In (III), a combination of a C—H···O hydrogen bond, with C15 as the donor, and a C—H···π hydrogen bond link the molecules into a chain of centrosymmetric edge-fused rings running parallel to the [100] direction (Fig. 7). Within this chain, R²₂(22) rings exactly analogous to those observed in compound (I) are centred at (n, 1/2, 1/2), where n represents an integer, and these alternate with rings formed by pairs of C—H···π hydrogen bonds, centred at (n + 1/2, 1/2, 1/2), where n represents zero or an integer. Within the structure of (III) there are two further C—H···O contacts, both rather long, and it is of interest to examine their possible structural effects. The interaction involving C13 as the donor links the chains of rings, which are related by translation along [010], while that involving C72 as the donor links the R²₂(22) rings into a chain along [001]. Thus, if these two interactions are regarded as structurally significant, the supramolecular structure based on the one-dimensional chains of rings along [100] (Fig. 7) become successively linked into two-dimensional and three-dimensional arrays.

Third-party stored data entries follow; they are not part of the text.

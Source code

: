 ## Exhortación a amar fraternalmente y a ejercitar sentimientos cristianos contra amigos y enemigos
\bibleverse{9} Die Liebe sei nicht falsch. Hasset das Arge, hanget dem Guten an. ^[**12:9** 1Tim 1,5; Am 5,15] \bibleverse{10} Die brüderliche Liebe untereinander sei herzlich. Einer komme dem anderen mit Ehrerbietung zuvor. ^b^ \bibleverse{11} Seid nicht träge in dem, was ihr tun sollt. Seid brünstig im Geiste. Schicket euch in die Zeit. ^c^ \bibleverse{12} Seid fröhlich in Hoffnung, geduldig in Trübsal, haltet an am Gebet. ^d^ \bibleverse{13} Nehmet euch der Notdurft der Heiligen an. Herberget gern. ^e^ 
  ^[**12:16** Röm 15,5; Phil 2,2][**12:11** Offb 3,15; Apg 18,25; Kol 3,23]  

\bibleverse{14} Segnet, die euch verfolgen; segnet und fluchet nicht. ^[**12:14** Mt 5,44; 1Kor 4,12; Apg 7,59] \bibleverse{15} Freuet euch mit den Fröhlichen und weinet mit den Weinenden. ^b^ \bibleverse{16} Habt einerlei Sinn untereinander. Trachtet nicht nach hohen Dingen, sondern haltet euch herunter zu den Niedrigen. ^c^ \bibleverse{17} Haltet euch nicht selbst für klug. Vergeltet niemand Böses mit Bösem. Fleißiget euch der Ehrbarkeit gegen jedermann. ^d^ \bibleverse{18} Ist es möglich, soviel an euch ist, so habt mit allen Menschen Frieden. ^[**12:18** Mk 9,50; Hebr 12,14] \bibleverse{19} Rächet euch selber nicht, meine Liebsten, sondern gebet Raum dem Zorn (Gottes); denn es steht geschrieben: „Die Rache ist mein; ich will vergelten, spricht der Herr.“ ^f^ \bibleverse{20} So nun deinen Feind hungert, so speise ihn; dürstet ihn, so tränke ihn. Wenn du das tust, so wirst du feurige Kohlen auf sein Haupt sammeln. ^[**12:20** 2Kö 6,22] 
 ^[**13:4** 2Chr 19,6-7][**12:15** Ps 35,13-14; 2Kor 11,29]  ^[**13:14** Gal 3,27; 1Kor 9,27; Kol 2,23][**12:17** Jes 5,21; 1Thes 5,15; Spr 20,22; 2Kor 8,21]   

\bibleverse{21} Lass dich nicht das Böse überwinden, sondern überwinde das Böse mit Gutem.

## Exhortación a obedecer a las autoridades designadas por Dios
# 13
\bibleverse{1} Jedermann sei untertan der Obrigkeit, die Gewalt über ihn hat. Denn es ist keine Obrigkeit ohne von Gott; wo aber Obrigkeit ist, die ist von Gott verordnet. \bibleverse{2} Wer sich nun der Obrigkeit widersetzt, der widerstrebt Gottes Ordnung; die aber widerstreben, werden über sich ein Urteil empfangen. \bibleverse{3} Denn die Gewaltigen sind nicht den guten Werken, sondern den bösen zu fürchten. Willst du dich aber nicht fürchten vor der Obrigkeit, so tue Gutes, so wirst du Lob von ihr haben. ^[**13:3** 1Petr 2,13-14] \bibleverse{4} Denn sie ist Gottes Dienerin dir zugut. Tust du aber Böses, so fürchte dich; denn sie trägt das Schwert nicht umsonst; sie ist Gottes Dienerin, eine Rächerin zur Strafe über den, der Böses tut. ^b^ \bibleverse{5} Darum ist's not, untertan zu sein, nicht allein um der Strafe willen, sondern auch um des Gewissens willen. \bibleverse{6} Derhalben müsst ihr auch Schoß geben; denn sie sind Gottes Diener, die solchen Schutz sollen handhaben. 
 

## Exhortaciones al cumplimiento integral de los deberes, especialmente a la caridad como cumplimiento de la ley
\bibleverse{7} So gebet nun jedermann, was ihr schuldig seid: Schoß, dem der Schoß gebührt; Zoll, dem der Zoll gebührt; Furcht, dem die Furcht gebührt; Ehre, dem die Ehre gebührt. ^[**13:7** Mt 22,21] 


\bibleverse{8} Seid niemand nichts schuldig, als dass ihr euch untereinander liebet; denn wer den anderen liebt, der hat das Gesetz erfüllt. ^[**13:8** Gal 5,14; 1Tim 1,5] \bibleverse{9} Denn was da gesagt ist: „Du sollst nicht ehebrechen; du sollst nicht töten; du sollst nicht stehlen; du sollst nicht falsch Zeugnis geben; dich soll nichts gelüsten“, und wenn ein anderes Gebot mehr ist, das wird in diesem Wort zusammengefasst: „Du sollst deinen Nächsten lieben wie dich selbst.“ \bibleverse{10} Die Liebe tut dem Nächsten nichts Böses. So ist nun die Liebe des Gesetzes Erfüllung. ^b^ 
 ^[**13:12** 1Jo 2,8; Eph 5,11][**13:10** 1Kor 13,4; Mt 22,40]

The heterocyclic components in (IV) are linked into a sheet by two C—H···O hydrogen bonds, both utilizing the same carbonyl acceptor atom, and the formation of the sheet is readily analysed in terms of the individual actions of the two hydrogen bonds. The aryl atom C13 at (x, y, z) acts as a hydrogen-bond donor to the carbonyl atom O51 at (-x, -1/2 + y, 1/2 - z), so linking molecules related by the 2₁ screw axis along (0, y, 1/4), and so forming a C(11) chain running parallel to the [010] direction. In the second substructure, the methylene atom C77 at (x, y, z) acts as a hydrogen-bond donor to atom O51 at (1/2 - x, -1/2 + y, z), thus linking molecules related by the b-glide plane at x = 1/4 into a C(7) chain, again running parallel to the [010] direction. The combination of these two chain motifs generates a sheet of R³₄(28) rings lying parallel to (001) (Fig. 8) and occupying the domain 0 < z < 0.5. A second sheet, related to the first by inversion, occupies the domain 0.5 < z < 1.0, but there are no direction-specific interactions between adjacent sheets. As noted above, the partial-occupancy ethanol molecules are pendent from this sheet, but they play no role in its formation.

Although the methoxy substituents in compounds (I), (II) and (IV) play no direct role in the supramolecular aggregation, it is striking that, as the degree of methoxy substitution increases, so too does the dimensionality of the hydrogen-bonded structure, from zero-dimensional in the monomethoxy compound (I), to one-dimensional in the dimethoxy compound (II) to two-dimensional in the trimethoxy compound (IV). It is interesting to note that the variations in the molecular constitution occur solely in the substituted benzyl ring, which is, of course, remote from the main hydrogen-bond acceptor sites, the carbonyl O atoms and the main hydrogen-bond donor sites, most of which are provided by the unsubstituted phenyl ring.